**What is being asked:** The word "interaction" may appear in some lines of the data; copy every such line.

**Supplied data:**
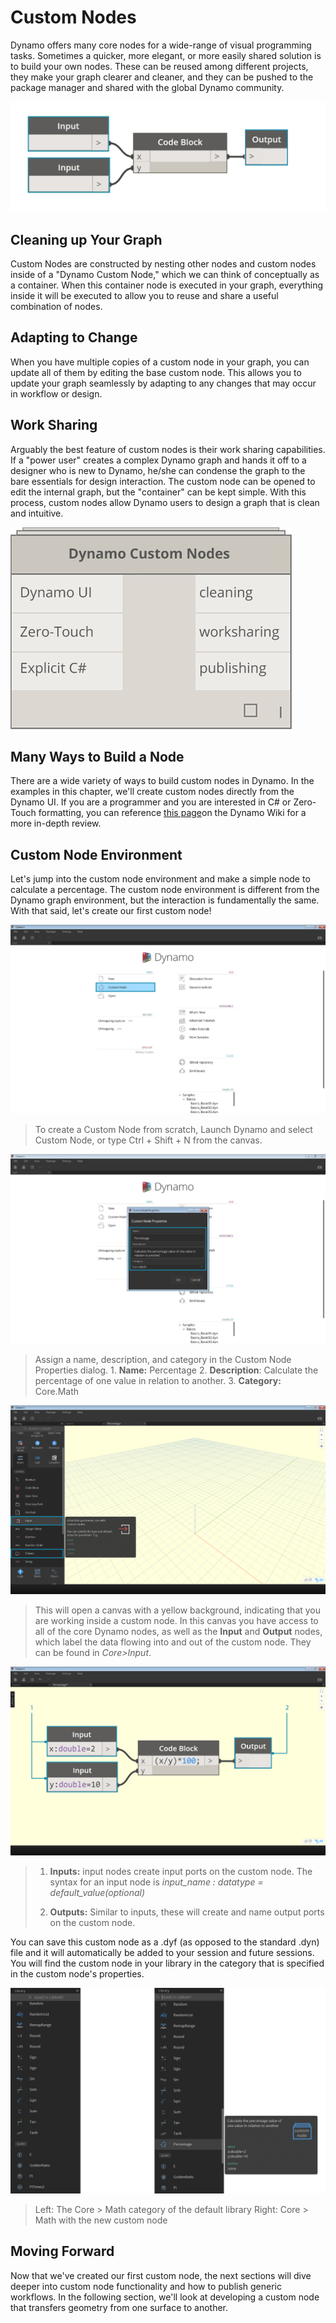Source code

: Custom Nodes
============

Dynamo offers many core nodes for a wide-range of visual programming tasks. Sometimes a quicker, more elegant, or more easily shared solution is to build your own nodes. These can be reused among different projects, they make your graph clearer and cleaner, and they can be pushed to the package manager and shared with the global Dynamo community.

![](images/9-1/cn.jpg)

Cleaning up Your Graph
----------------------

Custom Nodes are constructed by nesting other nodes and custom nodes inside of a "Dynamo Custom Node," which we can think of conceptually as a container. When this container node is executed in your graph, everything inside it will be executed to allow you to reuse and share a useful combination of nodes.

Adapting to Change
------------------

When you have multiple copies of a custom node in your graph, you can update all of them by editing the base custom node. This allows you to update your graph seamlessly by adapting to any changes that may occur in workflow or design.

Work Sharing
------------

Arguably the best feature of custom nodes is their work sharing capabilities. If a "power user" creates a complex Dynamo graph and hands it off to a designer who is new to Dynamo, he/she can condense the graph to the bare essentials for design interaction. The custom node can be opened to edit the internal graph, but the "container" can be kept simple. With this process, custom nodes allow Dynamo users to design a graph that is clean and intuitive.

![](images/9-1/customNodeDiagram.jpg)

Many Ways to Build a Node
-------------------------

There are a wide variety of ways to build custom nodes in Dynamo. In the examples in this chapter, we'll create custom nodes directly from the Dynamo UI. If you are a programmer and you are interested in C\# or Zero-Touch formatting, you can reference [this page](https://github.com/DynamoDS/Dynamo/wiki/How-To-Create-Your-Own-Nodes)on the Dynamo Wiki for a more in-depth review.

Custom Node Environment
-----------------------

Let's jump into the custom node environment and make a simple node to calculate a percentage. The custom node environment is different from the Dynamo graph environment, but the interaction is fundamentally the same. With that said, let's create our first custom node!

![Custom Nodes Intro](images/9-1/CustomNodes01.png)

> To create a Custom Node from scratch, Launch Dynamo and select Custom Node, or type Ctrl + Shift + N from the canvas.

![Custom Nodes Dialog](images/9-1/CustomNodes02.png)

> Assign a name, description, and category in the Custom Node Properties dialog. 1. **Name:** Percentage 2. **Description**: Calculate the percentage of one value in relation to another. 3. **Category:** Core.Math

![Custom Nodes Canvas](images/9-1/CustomNodes03.png)

> This will open a canvas with a yellow background, indicating that you are working inside a custom node. In this canvas you have access to all of the core Dynamo nodes, as well as the **Input** and **Output** nodes, which label the data flowing into and out of the custom node. They can be found in *Core&gt;Input*.

![Custom Nodes Canvas](images/9-1/CustomNodes04.png)

> 1.  **Inputs:** input nodes create input ports on the custom node. The syntax for an input node is *input\_name : datatype = default\_value(optional)*
>
> 2.  **Outputs:** Similar to inputs, these will create and name output ports on the custom node.
>
You can save this custom node as a .dyf (as opposed to the standard .dyn) file and it will automatically be added to your session and future sessions. You will find the custom node in your library in the category that is specified in the custom node's properties.

![Add to Library](images/9-1/CustomNodes05.png)

> Left: The Core &gt; Math category of the default library Right: Core &gt; Math with the new custom node

Moving Forward
--------------

Now that we've created our first custom node, the next sections will dive deeper into custom node functionality and how to publish generic workflows. In the following section, we'll look at developing a custom node that transfers geometry from one surface to another.
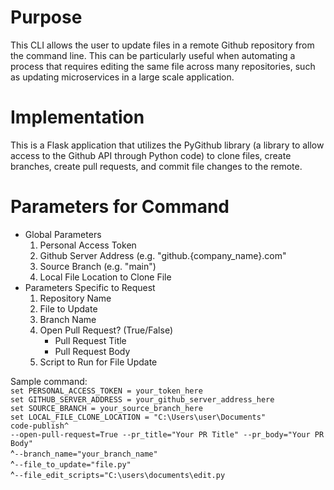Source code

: # Purpose
This CLI allows the user to update files in a remote Github repository from the command line. This can be particularly useful when automating a process that requires editing the same file across many repositories, such as updating microservices in a large scale application.

# Implementation
This is a Flask application that utilizes the PyGithub library (a library to allow access to the Github API through Python code) to clone files, create branches, create pull requests, and commit file changes to the remote.

# Parameters for Command
* Global Parameters
  1. Personal Access Token
  2. Github Server Address (e.g. "github.{company_name}.com"
  3. Source Branch (e.g. "main")
  4. Local File Location to Clone File
* Parameters Specific to Request
  1. Repository Name
  2. File to Update
  3. Branch Name
  4. Open Pull Request? (True/False)
      - Pull Request Title
      - Pull Request Body
  5. Script to Run for File Update

Sample command: 
<br />`set PERSONAL_ACCESS_TOKEN = your_token_here`
<br />`set GITHUB_SERVER_ADDRESS = your_github_server_address_here`
<br />`set SOURCE_BRANCH = your_source_branch_here`
<br />`set LOCAL_FILE_CLONE_LOCATION = "C:\Users\user\Documents"`
<br />`code-publish^` 
<br />`--open-pull-request=True --pr_title="Your PR Title" --pr_body="Your PR Body"`
<br />^`--branch_name="your_branch_name"`
<br />^`--file_to_update="file.py"`
<br />^`--file_edit_scripts="C:\users\documents\edit.py`
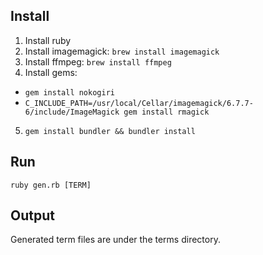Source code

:## Install

1. Install ruby
2. Install imagemagick: `brew install imagemagick`
3. Install ffmpeg: `brew install ffmpeg`
4. Install gems:
 * `gem install nokogiri`
 * `C_INCLUDE_PATH=/usr/local/Cellar/imagemagick/6.7.7-6/include/ImageMagick gem install rmagick`
5. `gem install bundler && bundler install`

## Run

`ruby gen.rb [TERM]`

## Output

Generated term files are under the terms directory.


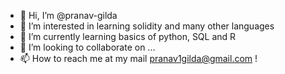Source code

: - 👋 Hi, I’m @pranav-gilda
- 👀 I’m interested in learning solidity and many other languages
- 🌱 I’m currently learning basics of python, SQL and R
- 💞️ I’m looking to collaborate on ...
- 📫 How to reach me at my mail pranav1gilda@gmail.com !

<!---
pranav-gilda/pranav-gilda is a ✨ special ✨ repository because its `README.md` (this file) appears on your GitHub profile.
You can click the Preview link to take a look at your changes.
--->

**Exercise response:**
Arguably the best feature of custom nodes is their work sharing capabilities. If a "power user" creates a complex Dynamo graph and hands it off to a designer who is new to Dynamo, he/she can condense the graph to the bare essentials for design interaction. The custom node can be opened to edit the internal graph, but the "container" can be kept simple. With this process, custom nodes allow Dynamo users to design a graph that is clean and intuitive.
Let's jump into the custom node environment and make a simple node to calculate a percentage. The custom node environment is different from the Dynamo graph environment, but the interaction is fundamentally the same. With that said, let's create our first custom node!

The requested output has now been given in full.